«È più facile insegnare che educare, perché per insegnare basta sapere, mentre per educare è necessario essere». La sentenza del gesuita cileno Alberto Hurtado, morto in profumo di santità, riporta alla mente un detto lampante: «Con quel che sai insegni, con quel che sei incidi». Niente da fare: la “lezione” della vita, dell’esser-ci, della nostra testimonianza (non a caso divenuta una categoria chiave nella Teologia Fondamentale contemporanea) è molto più eloquente di tutte le lezioni che possiamo impartire. È con la vita che si apre una breccia tra le esistenze incomunicabili con le mere parole. Solo così segniamo (analogia calcistica!) dentro, in-segniamo, appunto.
Ricordando gli anni di studio teologico, Carlo Maria Martini confidava con la sua nota schiettezza: «La teologia istituzionale, insegnata da docenti validissimi, non mi ha dato molto. Mi ricordo di più di quei maestri che mi hanno aiutato a formarmi un giudizio critico sulle cose, sulle comunicazioni, sugli scritti, sui documenti, sulle testimonianze; che mi hanno aiutato a pormi di fronte ad ogni notizia dicendo: qual è il fondamento? Quali le fonti, l’origine di questa notizia? Che cosa c’è di vero qui e che cosa non c’è di vero? Questa abitudine è importante per tutta la vita, e dobbiamo ringraziare Dio se ci sono dati docenti che insegnano così».
È difficile non vedere il Martini tra questi maestri! Chi non l’ha conosciuto di persona ha avuto comunque il grande dono di poterlo incontrare nei suoi numerosissimi scritti (e/o trascrizioni). Martini ha da dire e da dare anche a chi non ha una gran dimestichezza con il materiale biblico/religioso/cattolico. È stato un uomo che, non solo ha frequentato assiduamente la Parola, ma che si è lasciato contagiare dall’incisività e dalla “vicinanza” di questa Parola. I suoi testi non si limitano a citare la Bibbia, essi sono impregnati dal suo pathos, dal suo afflato.
La bella biografia scritta da Enrico Impalà, Vita del Cardinal Martini. Il bosco e il mendicante permette uno sguardo panoramico, sintetico ma intenso, sulla vita di uno dei grandi maestri spirituali della seconda metà del ventesimo secolo. Il volume, in meno di 300 pagine, riesce felicemente a far confluire elementi biografici, squarci bibliografici e testimonianze personali sulla vita di un uomo che ha raggiunto tante persone, ha irradiato il il sapore della Parola e il sapere della fede, ed educato a una elevata statura cristiana. Un maestro che ha insegnato, segnando, perché è stato per primo in-segnato dalla Parola di Dio.
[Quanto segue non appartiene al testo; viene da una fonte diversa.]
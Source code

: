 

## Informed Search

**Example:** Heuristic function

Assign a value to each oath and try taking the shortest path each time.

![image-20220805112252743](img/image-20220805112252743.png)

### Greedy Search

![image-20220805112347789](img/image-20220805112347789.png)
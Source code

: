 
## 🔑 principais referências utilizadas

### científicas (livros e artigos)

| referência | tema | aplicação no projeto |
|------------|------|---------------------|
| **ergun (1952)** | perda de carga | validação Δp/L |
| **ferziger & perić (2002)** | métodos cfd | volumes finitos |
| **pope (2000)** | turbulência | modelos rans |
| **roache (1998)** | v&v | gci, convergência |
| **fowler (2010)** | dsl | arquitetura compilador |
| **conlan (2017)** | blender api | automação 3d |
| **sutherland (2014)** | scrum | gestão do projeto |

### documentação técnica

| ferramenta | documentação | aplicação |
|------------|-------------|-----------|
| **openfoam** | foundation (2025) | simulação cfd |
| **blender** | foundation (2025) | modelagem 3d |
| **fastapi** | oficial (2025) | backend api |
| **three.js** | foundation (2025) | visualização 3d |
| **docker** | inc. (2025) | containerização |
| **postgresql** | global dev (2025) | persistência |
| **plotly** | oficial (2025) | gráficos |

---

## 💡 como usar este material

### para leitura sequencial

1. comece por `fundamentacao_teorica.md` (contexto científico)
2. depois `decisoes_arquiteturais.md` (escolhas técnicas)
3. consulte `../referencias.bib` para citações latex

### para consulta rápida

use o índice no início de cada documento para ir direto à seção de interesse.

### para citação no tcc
Una presentazione non esime dalla lettura nutriente di quest’opera ricca. Vi lascio con un testo riportato all’inizio del libro e che fa capire meglio il sottotitolo dell’opera di Impalà. Sono le parole del Martini quando gli è stato conferito il premio Giuseppe Lazzati nel 2002:
«Un proverbio indiano narra di quattro stadi della vita dell’uomo. Il primo è lo stadio in cui si impara; il secondo è quello in cui si insegna o si servono gli altri; nel terzo si va nel bosco, il bosco profondo del silenzio, della riflessione, del ripensamento e credo che, allorché si aprirà per me il terzo stadio, potrò riordinare con gratitudine tutto ciò che ho ricevuto, ricordare le persone che ho incontrato, gli stimoli che mi sono stati dati e che in questi ventidue anni non sono riuscito a elaborare (nel bosco, passeggiando tra gli alberi, si rimettono in ordine le memorie).
«Nel quarto stadio, particolarmente significativo per la mistica e l’ascetica indù, si impara a mendicare; l’andare a mendicare è il sommo della vita ascetica, e mi dicono che anche oggi persone ricche, che hanno fatto una grande fortuna nella vita, a un certo punto vanno a mendicare, in quanto il mendicante rappresenta lo stadio più alto dell’esistenza umana.
«Mendicare significa dipendere dagli altri ‘ ciò che non vorremmo avvenisse mai –, e dobbiamo prepararci. Il tempo del bosco ci prepara, prepara il momento che può avvenire oggi, domani o dopodomani, secondo la volontà del Signore.
«Naturalmente, l’ho detto altre volte, se mi sarà possibile vivrò questi stadi almeno in parte a Gerusalemme, - lo stadio del bosco e della mendicità – e sarà come un’ulteriore grazia di Dio, che si aggiunge e corona tutte le altre.
«Vi invito a pregare per Gerusalemme, a ricordarvi di Gerusalemme, a non dimenticarvi di quella città che è il simbolo di tutto l’umano e nella quale, se ci sarà pace, si farà pace ovunque».